= Johannes Heinrich Becker =

German Nazi in Australia (1898–1961)

Johannes Heinrich Becker (27 September 1898 – 21 February 1961) was a German immigrant to Australia and member of the German Nazi Party. He immigrated to Australia in 1927. In 1933 he was appointed as the Nazi state trustee for Australia. He was later the state leader of the Nazi Party of Australia, but was removed as state leader in 1936. During World War II, Becker was interned by the Australian authorities and after the war, in 1947, he was deported to West Germany, where he lived until his death in 1961.

==Early life==
Becker was born on 27 September 1898 in Schmalkalden, Thuringia, Germany, the son of art teacher Heinrich Thomas Becker and his wife Frieda Johanne Luise (née Hornäffer). In World War I, Becker enlisted in the Imperial German Army, with tours in Verdun, France, and Ypres, Belgium. Eventually earning the rank of corporal, he was wounded on a couple of occasions and presented with the Iron Cross. Becker later attended the University of Marburg, graduating in 1924 with a degree in medicine.
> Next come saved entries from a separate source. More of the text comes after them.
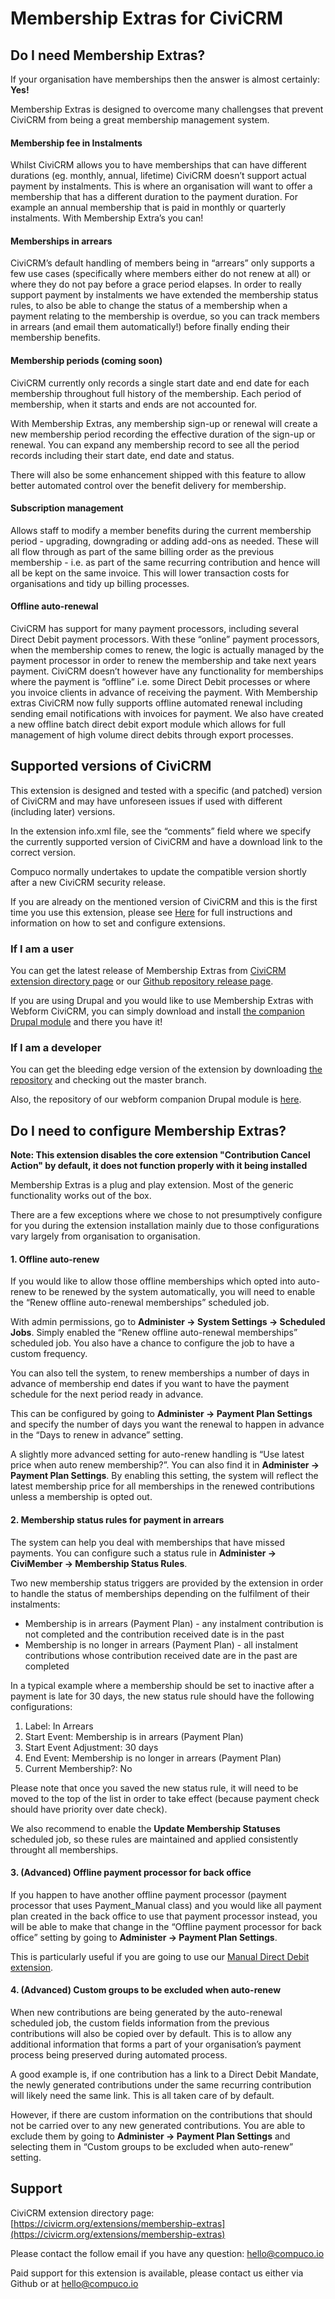 # Membership Extras for CiviCRM
## Do I need Membership Extras?
If your organisation have memberships then the answer is almost certainly: **Yes!**

Membership Extras is designed to overcome many challengses that prevent CiviCRM from being a great membership management system.

#### Membership fee in Instalments
Whilst CiviCRM allows you to have memberships that can have different durations (eg. monthly, annual, lifetime) CiviCRM doesn’t support actual payment by instalments. This is where an organisation will want to offer a membership that has a different duration to the payment duration. For example an annual membership that is paid in monthly or quarterly instalments. With Membership Extra’s you can!

#### Memberships in arrears
CiviCRM’s default handling of members being in “arrears” only supports a few use cases (specifically where members either do not renew at all) or where they do not pay before a grace period elapses. In order to really support payment by instalments we have extended the membership status rules, to also be able to change the status of a membership when a payment relating to the membership is overdue, so you can track members in arrears (and email them automatically!) before finally ending their membership benefits.

#### Membership periods (coming soon)
CiviCRM currently only records a single start date and end date for each membership throughout full history of the membership. Each period of membership, when it starts and ends are not accounted for.

With Membership Extras, any membership sign-up or renewal will create a new membership period recording the effective duration of the sign-up or renewal. You can expand any membership record to see all the period records including their start date, end date and status.

There will also be some enhancement shipped with this feature to allow better automated control over the benefit delivery for membership.

#### Subscription management
Allows staff to modify a member benefits during the current membership period - upgrading, downgrading or adding add-ons as needed. These will all flow through as part of the same billing order as the previous membership - i.e. as part of the same recurring contribution and hence will all be kept on the same invoice. This will lower transaction costs for organisations and tidy up billing processes.

#### Offline auto-renewal
CiviCRM has support for many payment processors, including several Direct Debit payment processors. With these “online” payment processors, when the membership comes to renew, the logic is actually managed by the payment processor in order to renew the membership and take next years payment. CiviCRM doesn’t however have any functionality for memberships where the payment is “offline” i.e. some Direct Debit processes or where you invoice clients in advance of receiving the payment. With Membership extras CiviCRM now fully supports offline automated renewal including sending email notifications with invoices for payment. We also have created a new offline batch direct debit export module which allows for full management of high volume direct debits through export processes.

## Supported versions of CiviCRM
This extension is designed and tested with a specific (and patched) version of CiviCRM and may have unforeseen issues if used with different (including later) versions.

In the extension info.xml file, see the “comments” field where we specify the currently supported version of CiviCRM and have a download link to the correct version.

Compuco normally undertakes to update the compatible version shortly after a new CiviCRM security release.

If you are already on the mentioned version of CiviCRM and this is the first time you use this extension, please see [Here](https://docs.civicrm.org/sysadmin/en/latest/customize/extensions/ "CiviCRM Extensions Installation") for full instructions and information on how to set and configure extensions.

### If I am a user
You can get the latest release of Membership Extras from [CiviCRM extension directory page](https://civicrm.org/extensions/membership-extras) or our [Github repository release page](https://github.com/compucorp/uk.co.compucorp.membershipextras/releases).

If you are using Drupal and you would like to use Membership Extras with Webform CiviCRM, you can simply download and install [the companion Drupal module](https://github.com/compucorp/webform_civicrm_membership_extras/releases) and there you have it!

### If I am a developer
You can get the bleeding edge version of the extension by downloading [the repository](https://github.com/compucorp/uk.co.compucorp.membershipextras) and checking out the master branch.

Also, the repository of our webform companion Drupal module is [here](https://github.com/compucorp/webform_civicrm_membership_extras).

## Do I need to configure Membership Extras?
**Note: This extension disables the core extension "Contribution Cancel Action" by default, it does not function properly with it being installed**

Membership Extras is a plug and play extension. Most of the generic functionality works out of the box.

There are a few exceptions where we chose to not presumptively configure for you during the extension installation mainly due to those configurations vary largely from organisation to organisation.

#### 1. Offline auto-renew
If you would like to allow those offline memberships which opted into auto-renew to be renewed by the system automatically, you will need to enable the “Renew offline auto-renewal memberships” scheduled job.

With admin permissions,  go to **Administer -> System Settings -> Scheduled Jobs**. Simply enabled the “Renew offline auto-renewal memberships” scheduled job. You also have a chance to configure the job to have a custom frequency.

You can also tell the system, to renew memberships a number of days in advance of membership end dates if you want to have the payment schedule for the next period ready in advance.

This can be configured by going to **Administer -> Payment Plan Settings** and specify the number of days you want the renewal to happen in advance in the “Days to renew in advance” setting.

A slightly more advanced setting for auto-renew handling is “Use latest price when auto renew membership?”. You can also find it in **Administer -> Payment Plan Settings**. By enabling this setting, the system will reflect the latest membership price for all memberships in the renewed contributions unless a membership is opted out.

#### 2. Membership status rules for payment in arrears
The system can help you deal with memberships that have missed payments. You can configure such a status rule in **Administer -> CiviMember -> Membership Status Rules**.

Two new membership status triggers are provided by the extension in order to handle the status of memberships depending on the fulfilment of their instalments:

* Membership is in arrears (Payment Plan) - any instalment contribution is not completed and the contribution received date is in the past
* Membership is no longer in arrears (Payment Plan) - all instalment contributions whose contribution received date are in the past are completed

In a typical example where a membership should be set to inactive after a payment is late for 30 days, the new status rule should have the following configurations:

1. Label: In Arrears
2. Start Event: Membership is in arrears (Payment Plan)
3. Start Event Adjustment: 30 days
4. End Event: Membership is no longer in arrears (Payment Plan)
5. Current Membership?: No

Please note that once you saved the new status rule, it will need to be moved to the top of the list in order to take effect (because payment check should have priority over date check).

We also recommend to enable the **Update Membership Statuses** scheduled job, so these rules are maintained and applied consistently throught all memberships.

#### 3. (Advanced) Offline payment processor for back office
If you happen to have another offline payment processor (payment processor that uses Payment_Manual class) and you would like all payment plan created in the back office to use that payment processor instead, you will be able to make that change in the “Offline payment processor for back office” setting by going to **Administer -> Payment Plan Settings**.

This is particularly useful if you are going to use our [Manual Direct Debit extension](https://github.com/compucorp/uk.co.compucorp.manualdirectdebit).

#### 4. (Advanced) Custom groups to be excluded when auto-renew
When new contributions are being generated by the auto-renewal scheduled job, the custom fields information from the previous contributions will also be copied over by default. This is to allow any additional information that forms a part of your organisation’s payment process being preserved during automated process.

A good example is, if one contribution has a link to a Direct Debit Mandate, the newly generated contributions under the same recurring contribution will likely need the same link. This is all taken care of by default.

However, if there are custom information on the contributions that should not be carried over to any new generated contributions. You are able to exclude them by going to **Administer -> Payment Plan Settings** and selecting them in “Custom groups to be excluded when auto-renew” setting.

## Support
CiviCRM extension directory page: [https://civicrm.org/extensions/membership-extras](https://civicrm.org/extensions/membership-extras)

Please contact the follow email if you have any question: <hello@compuco.io>

Paid support for this extension is available, please contact us either via Github or at <hello@compuco.io>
He worked on board a ship as a doctor for a year before emigrating to South Australia in 1927.

==Career==
Becker worked as a doctor at Tanunda, Barossa Valley but unsuccessfully applied to be a naturalised citizen in 1930. While not officially registered as a doctor in Australia, Becker continued to practise till 1939, earning the ire of the local British Medical Association authorities. Becker emerged victorious in two libel cases against the association and was supported by both his patients and Sir Richard Layton Butler. From 1933 to 1934, Becker made a few trips to Germany.
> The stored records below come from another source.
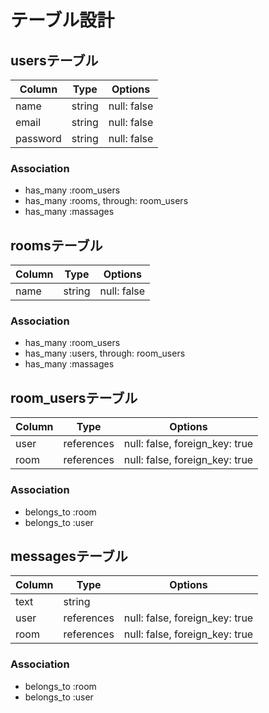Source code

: 
# テーブル設計

## usersテーブル

| Column   | Type   | Options     |
| -------- | ------ | ----------- |
| name     | string | null: false |
| email    | string | null: false |
| password | string | null: false |

### Association
- has_many :room_users
- has_many :rooms, through: room_users
- has_many :massages

## roomsテーブル

| Column | Type   | Options     |
| ------ | ------ | ----------- |
| name  | string | null: false |

### Association
- has_many :room_users
- has_many :users, through: room_users
- has_many :massages

## room_usersテーブル

| Column  | Type    | Options                        |
| ------- | ------- | ------------------------------ |
| user | references | null: false, foreign_key: true |
| room | references | null: false, foreign_key: true |

### Association

- belongs_to :room
- belongs_to :user

## messagesテーブル

| Column  | Type    | Options                        |
| ------- |  ------- | ------------------------------ |
| text    | string  |
| user | references | null: false, foreign_key: true |
| room | references | null: false, foreign_key: true |

### Association

- belongs_to :room
- belongs_to :user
On 1 March 1932, Becker became a member of the German Nazi Party. A year later, he was appointed as the Nazi state trustee (Landesvertrauensmann) for Australia. Becker was eventually promoted to state leader (Landeskreisleiter) of the Nazi Party of Australia. However, his leadership approach did not impress the Nazi top brass in Berlin and he was removed from his post in late 1936. During World War II, Becker was interned in Tatura, Victoria and in Loveday, South Australia. In December 1947, he was deported to occupied Germany and cleared of any wrongdoing by a "denazification" tribunal. Nonetheless, his numerous requests to return to Australia were rejected, and his marriage was annulled by the South Australian Supreme Court in 1953.
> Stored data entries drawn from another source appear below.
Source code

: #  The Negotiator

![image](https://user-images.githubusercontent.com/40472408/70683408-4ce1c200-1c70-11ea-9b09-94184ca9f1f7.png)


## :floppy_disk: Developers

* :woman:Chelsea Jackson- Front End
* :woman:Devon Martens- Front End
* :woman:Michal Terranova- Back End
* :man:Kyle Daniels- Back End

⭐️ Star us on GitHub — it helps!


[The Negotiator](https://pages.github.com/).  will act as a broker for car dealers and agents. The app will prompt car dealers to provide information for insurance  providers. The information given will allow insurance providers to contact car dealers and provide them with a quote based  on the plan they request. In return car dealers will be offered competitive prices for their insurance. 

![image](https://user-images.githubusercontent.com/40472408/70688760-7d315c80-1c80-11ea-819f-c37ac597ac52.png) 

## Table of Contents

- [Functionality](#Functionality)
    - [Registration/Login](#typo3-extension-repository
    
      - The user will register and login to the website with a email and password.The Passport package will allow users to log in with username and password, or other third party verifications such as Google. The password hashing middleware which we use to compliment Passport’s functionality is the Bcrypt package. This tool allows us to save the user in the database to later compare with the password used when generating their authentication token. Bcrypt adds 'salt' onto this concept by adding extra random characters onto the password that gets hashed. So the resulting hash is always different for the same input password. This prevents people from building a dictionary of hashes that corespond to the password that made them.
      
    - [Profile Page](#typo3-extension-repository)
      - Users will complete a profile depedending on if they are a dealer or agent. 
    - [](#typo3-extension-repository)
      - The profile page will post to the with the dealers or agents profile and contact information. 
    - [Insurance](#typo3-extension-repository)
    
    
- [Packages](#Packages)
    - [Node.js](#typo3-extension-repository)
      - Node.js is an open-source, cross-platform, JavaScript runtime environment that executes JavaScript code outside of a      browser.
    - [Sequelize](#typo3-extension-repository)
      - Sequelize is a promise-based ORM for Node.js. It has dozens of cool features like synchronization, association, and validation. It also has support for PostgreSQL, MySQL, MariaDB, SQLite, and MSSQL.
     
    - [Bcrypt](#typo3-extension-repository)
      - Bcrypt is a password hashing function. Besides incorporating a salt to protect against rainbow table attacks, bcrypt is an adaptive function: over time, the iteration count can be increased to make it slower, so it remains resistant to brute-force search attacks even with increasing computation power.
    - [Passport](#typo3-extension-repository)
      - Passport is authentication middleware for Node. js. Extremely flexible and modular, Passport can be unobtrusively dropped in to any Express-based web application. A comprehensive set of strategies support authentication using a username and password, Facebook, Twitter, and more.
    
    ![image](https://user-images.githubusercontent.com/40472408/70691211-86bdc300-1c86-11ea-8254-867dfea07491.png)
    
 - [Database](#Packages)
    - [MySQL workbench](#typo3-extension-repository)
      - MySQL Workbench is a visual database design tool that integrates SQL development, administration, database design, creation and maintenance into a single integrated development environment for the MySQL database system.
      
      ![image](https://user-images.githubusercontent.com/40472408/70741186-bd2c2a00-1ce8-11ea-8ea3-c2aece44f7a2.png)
==Personal life and death==
Becker married Mona Gertrude Price on 22 August 1932 at the Adelaide-based St Stephan's Lutheran Church; they had a son and a daughter. Becker's son, Heini (born 1935), served as a member of the South Australian Parliament from 1970 until 1997. Johannes Becker spent his final years in West Germany and died on 21 February 1961 in Bremen.